“Did you tell the gentleman from Texas what I said?”
“I did,” replied the page.
“What did he say?” asked Reed.
“Well—er,” stammered the page, “he said to give his compliments to you and tell you he did not believe in signs.”
SILENCE
A conversation with an Englishman.—Heine.
BALL-"What is silence?”
HALL-"The college yell of the school of experience.”
The other day upon the links a distinguished clergyman was playing a closely contested game of golf. He carefully teed up his ball and addressed it with the most aproved grace; he raised his driver and hit the ball a tremendous clip, but instead of soaring into the azure it perversely went about twelve feet to the right and then buzzed around in a circle. The clerical gentleman frowned, scowled, pursed up his mouth and bit his lips, but said nothing, and a friend who stood by him said: “Doctor, that is the most profane silence I ever witnessed.”
SIN
Man-like is it to fall into sin,
Fiend-like is it to dwell therein,
Christ-like is it for sin to grieve,
God-like is it all sin to leave.
—Friedrich von Logan.
“Now,” said the clergyman to the Sunday-school class, “can any of you tell me what are sins of omission?”
“Yes, sir,” said the small boy. “They are the sins we ought to have done and haven’t.”
SINGERS
As the celebrated soprano began to sing, little Johnnie became greatly exercised over the gesticulations of the orchestra conductor.
“What’s that man shaking his stick at her for?” he demanded indignantly.
“Sh-h! He’s not shaking his stick at her.”
But Johnny was not convinced.
“Then what in thunder’s she hollering for?”
A visiting clergyman was occupying a pulpit in St.
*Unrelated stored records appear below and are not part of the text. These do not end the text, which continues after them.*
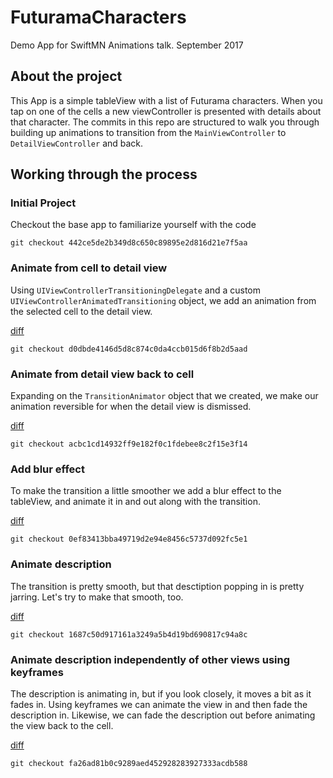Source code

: # FuturamaCharacters
Demo App for SwiftMN Animations talk. September 2017


## About the project

This App is a simple tableView with a list of Futurama characters. When you tap on one of the cells a new viewController is presented with details about that character. The commits in this repo are structured to walk you through building up animations to transition from the `MainViewController` to `DetailViewController` and back.

## Working through the process

### Initial Project

Checkout the base app to familiarize yourself with the code

    git checkout 442ce5de2b349d8c650c89895e2d816d21e7f5aa

### Animate from cell to detail view

Using `UIViewControllerTransitioningDelegate` and a custom `UIViewControllerAnimatedTransitioning` object, we add an animation from the selected cell to the detail view. 

[diff](https://github.com/SwiftMN/FuturamaCharacters/commit/d0dbde4146d5d8c874c0da4ccb015d6f8b2d5aad)

    git checkout d0dbde4146d5d8c874c0da4ccb015d6f8b2d5aad

### Animate from detail view back to cell

Expanding on the `TransitionAnimator` object that we created, we make our animation reversible for when the detail view is dismissed. 

[diff](https://github.com/SwiftMN/FuturamaCharacters/commit/acbc1cd14932ff9e182f0c1fdebee8c2f15e3f14)

    git checkout acbc1cd14932ff9e182f0c1fdebee8c2f15e3f14

### Add blur effect

To make the transition a little smoother we add a blur effect to the tableView, and animate it in and out along with the transition. 

[diff](https://github.com/SwiftMN/FuturamaCharacters/commit/0ef83413bba49719d2e94e8456c5737d092fc5e1)

    git checkout 0ef83413bba49719d2e94e8456c5737d092fc5e1

### Animate description

The transition is pretty smooth, but that desctiption popping in is pretty jarring. Let's try to make that smooth, too. 

[diff](https://github.com/SwiftMN/FuturamaCharacters/commit/1687c50d917161a3249a5b4d19bd690817c94a8c)

    git checkout 1687c50d917161a3249a5b4d19bd690817c94a8c

### Animate description independently of other views using keyframes

The description is animating in, but if you look closely, it moves a bit as it fades in. Using keyframes we can animate the view in and then fade the description in. Likewise, we can fade the description out before animating the view back to the cell. 

[diff](https://github.com/SwiftMN/FuturamaCharacters/commit/fa26ad81b0c9289aed452928283927333acdb588)

    git checkout fa26ad81b0c9289aed452928283927333acdb588



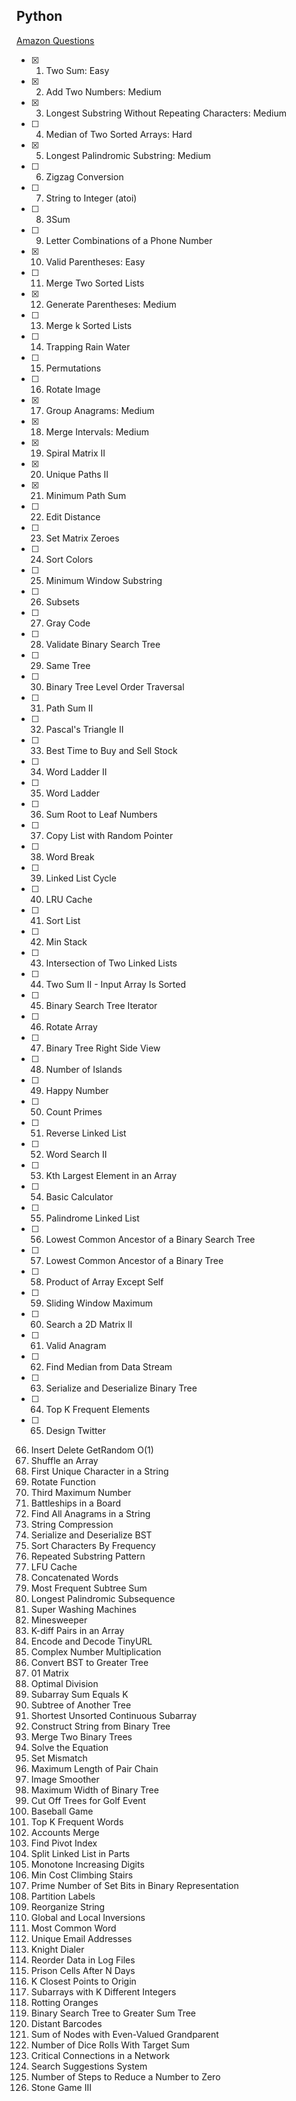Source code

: ## Python

[Amazon Questions](https://leetcode.com/list/xyknlrg2/)

- [X] 1. Two Sum: Easy 
- [X] 2. Add Two Numbers: Medium
- [X] 3. Longest Substring Without Repeating Characters: Medium
- [ ] 4. Median of Two Sorted Arrays: Hard
- [X] 5. Longest Palindromic Substring: Medium
- [ ] 6. Zigzag Conversion
- [ ] 7. String to Integer (atoi)
- [ ] 8. 3Sum
- [ ] 9. Letter Combinations of a Phone Number
- [X] 10. Valid Parentheses: Easy
- [ ] 11. Merge Two Sorted Lists
- [X] 12. Generate Parentheses: Medium
- [ ] 13. Merge k Sorted Lists
- [ ] 14. Trapping Rain Water
- [ ] 15. Permutations
- [ ] 16. Rotate Image
- [X] 17. Group Anagrams: Medium
- [X] 18. Merge Intervals: Medium
- [X] 19. Spiral Matrix II
- [X] 20. Unique Paths II
- [X] 21. Minimum Path Sum
- [ ] 22. Edit Distance
- [ ] 23. Set Matrix Zeroes
- [ ] 24. Sort Colors
- [ ] 25. Minimum Window Substring
- [ ] 26. Subsets
- [ ] 27. Gray Code
- [ ] 28. Validate Binary Search Tree
- [ ] 29. Same Tree
- [ ] 30. Binary Tree Level Order Traversal
- [ ] 31. Path Sum II
- [ ] 32. Pascal's Triangle II
- [ ] 33. Best Time to Buy and Sell Stock
- [ ] 34. Word Ladder II
- [ ] 35. Word Ladder
- [ ] 36. Sum Root to Leaf Numbers
- [ ] 37. Copy List with Random Pointer
- [ ] 38. Word Break
- [ ] 39. Linked List Cycle
- [ ] 40. LRU Cache
- [ ] 41. Sort List
- [ ] 42. Min Stack
- [ ] 43. Intersection of Two Linked Lists
- [ ] 44. Two Sum II - Input Array Is Sorted
- [ ] 45. Binary Search Tree Iterator
- [ ] 46. Rotate Array
- [ ] 47. Binary Tree Right Side View
- [ ] 48. Number of Islands
- [ ] 49. Happy Number
- [ ] 50. Count Primes
- [ ] 51. Reverse Linked List
- [ ] 52. Word Search II
- [ ] 53. Kth Largest Element in an Array
- [ ] 54. Basic Calculator
- [ ] 55. Palindrome Linked List
- [ ] 56. Lowest Common Ancestor of a Binary Search Tree
- [ ] 57. Lowest Common Ancestor of a Binary Tree
- [ ] 58. Product of Array Except Self
- [ ] 59. Sliding Window Maximum
- [ ] 60. Search a 2D Matrix II
- [ ] 61. Valid Anagram
- [ ] 62. Find Median from Data Stream
- [ ] 63. Serialize and Deserialize Binary Tree
- [ ] 64. Top K Frequent Elements
- [ ] 65. Design Twitter
66. Insert Delete GetRandom O(1)
67. Shuffle an Array
68. First Unique Character in a String
69. Rotate Function
70. Third Maximum Number
71. Battleships in a Board
72. Find All Anagrams in a String
73. String Compression
74. Serialize and Deserialize BST
75. Sort Characters By Frequency
76. Repeated Substring Pattern
77. LFU Cache
78. Concatenated Words
79. Most Frequent Subtree Sum
80. Longest Palindromic Subsequence
81. Super Washing Machines
82. Minesweeper
83. K-diff Pairs in an Array
84. Encode and Decode TinyURL
85. Complex Number Multiplication
86. Convert BST to Greater Tree
87. 01 Matrix
88. Optimal Division
89. Subarray Sum Equals K
90. Subtree of Another Tree
91. Shortest Unsorted Continuous Subarray
92. Construct String from Binary Tree
93. Merge Two Binary Trees
94. Solve the Equation
95. Set Mismatch
96. Maximum Length of Pair Chain
97. Image Smoother
98. Maximum Width of Binary Tree
99. Cut Off Trees for Golf Event
100. Baseball Game
101. Top K Frequent Words
102. Accounts Merge
103. Find Pivot Index
104. Split Linked List in Parts
105. Monotone Increasing Digits
106. Min Cost Climbing Stairs
107. Prime Number of Set Bits in Binary Representation
108. Partition Labels
109. Reorganize String
110. Global and Local Inversions
111. Most Common Word
112. Unique Email Addresses
113. Knight Dialer
114. Reorder Data in Log Files
115. Prison Cells After N Days
116. K Closest Points to Origin
117. Subarrays with K Different Integers
118. Rotting Oranges
119. Binary Search Tree to Greater Sum Tree
120. Distant Barcodes
121. Sum of Nodes with Even-Valued Grandparent
122. Number of Dice Rolls With Target Sum
123. Critical Connections in a Network
124. Search Suggestions System
125. Number of Steps to Reduce a Number to Zero
126. Stone Game III


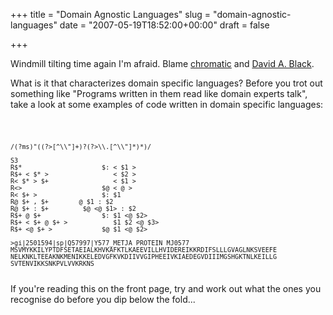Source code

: +++
title = "Domain Agnostic Languages"
slug = "domain-agnostic-languages"
date = "2007-05-19T18:52:00+00:00"
draft = false

+++

Windmill tilting time again I'm afraid. Blame [chromatic](http://www.oreillynet.com/onlamp/blog/2007/05/the_is_it_a_dsl_or_an_api_ten.html) and [David A. Black](http://dablog.rubypal.com/2007/4/17/the-l-in-dsl-langue-ou-langage).

What is it that characterizes domain specific languages? Before you trot out something like "Programs written in them read like domain experts talk", take a look at some examples of code written in domain specific languages:

<code>

    /(?ms)"((?>[^\\"]+)?(?>\\.[^\\"]*)*)/

    S3
    R$*                     $: < $1 >
    R$+ < $* >                 < $2 >
    R< $* > $+                 < $1 >
    R<>                     $@ < @ >
    R< $+ >                 $: $1
    R@ $+ , $+        @ $1 : $2
    R@ $+ : $+         $@ <@ $1> : $2
    R$+ @ $+                $: $1 <@ $2>
    R$+ < $+ @ $+ >            $1 $2 <@ $3>
    R$+ <@ $+ >             $@ $1 <@ $2>

    >gi|2501594|sp|Q57997|Y577_METJA PROTEIN MJ0577
    MSVMYKKILYPTDFSETAEIALKHVKAFKTLKAEEVILLHVIDEREIKKRDIFSLLLGVAGLNKSVEEFE
    NELKNKLTEEAKNKMENIKKELEDVGFKVKDIIVVGIPHEEIVKIAEDEGVDIIIMGSHGKTNLKEILLG
    SVTENVIKKSNKPVLVVKRKNS

</code>
If you're reading this on the front page, try and work out what the ones you recognise do before you dip below the fold...
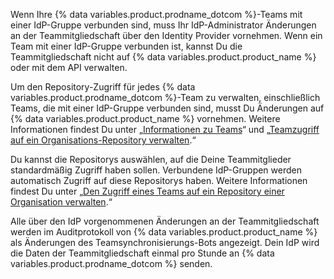 Wenn Ihre {% data variables.product.prodname_dotcom %}-Teams mit einer IdP-Gruppe verbunden sind, muss Ihr IdP-Administrator Änderungen an der Teammitgliedschaft über den Identity Provider vornehmen. Wenn ein Team mit einer IdP-Gruppe verbunden ist, kannst Du die Teammitgliedschaft nicht auf {% data variables.product.product_name %} oder mit dem API verwalten.

Um den Repository-Zugriff für jedes {% data variables.product.prodname_dotcom %}-Team zu verwalten, einschließlich Teams, die mit einer IdP-Gruppe verbunden sind, musst Du Änderungen auf {% data variables.product.product_name %} vornehmen. Weitere Informationen findest Du unter „[Informationen zu Teams](/articles/about-teams)“ und „[Teamzugriff auf ein Organisations-Repository verwalten](/articles/managing-team-access-to-an-organization-repository).“

Du kannst die Repositorys auswählen, auf die Deine Teammitglieder standardmäßig Zugriff haben sollen. Verbundene IdP-Gruppen werden automatisch Zugriff auf diese Repositorys haben. Weitere Informationen findest Du unter „[Den Zugriff eines Teams auf ein Repository einer Organisation verwalten](/articles/managing-team-access-to-an-organization-repository).“

Alle über den IdP vorgenommenen Änderungen an der Teammitgliedschaft werden im Auditprotokoll von {% data variables.product.product_name %} als Änderungen des Teamsynchronisierungs-Bots angezeigt. Dein IdP wird die Daten der Teammitgliedschaft einmal pro Stunde an {% data variables.product.prodname_dotcom %} senden.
Louis one Sunday when it was the turn of the bass to sing a solo, which he did very badly, to the annoyance of the preacher, a lover of music. When the singer fell back in his seat, red of face and exhausted, the clergyman arose, placed his hands on the unopened Bible, deliberately surveyed the faces of the congregation, and announced the text:
“And the wind ceased and there was a great calm.”
It wasn’t the text he had chosen, but it fitted his sermon as well as the occasion.
One cold, wet, and windy night he came upon a negro shivering in the doorway of an Atlanta store. Wondering what the darky could be doing, standing on a cold, wet night in such a draughty position, the proprietor of the shop said:
“Jim, what are you doing here?”
“‘Sense me, sir,” said Jim, “but I’m gwine to sing bass tomorrow mornin’ at church, an’ I am tryin’ to ketch a cold.”—Howard Morse.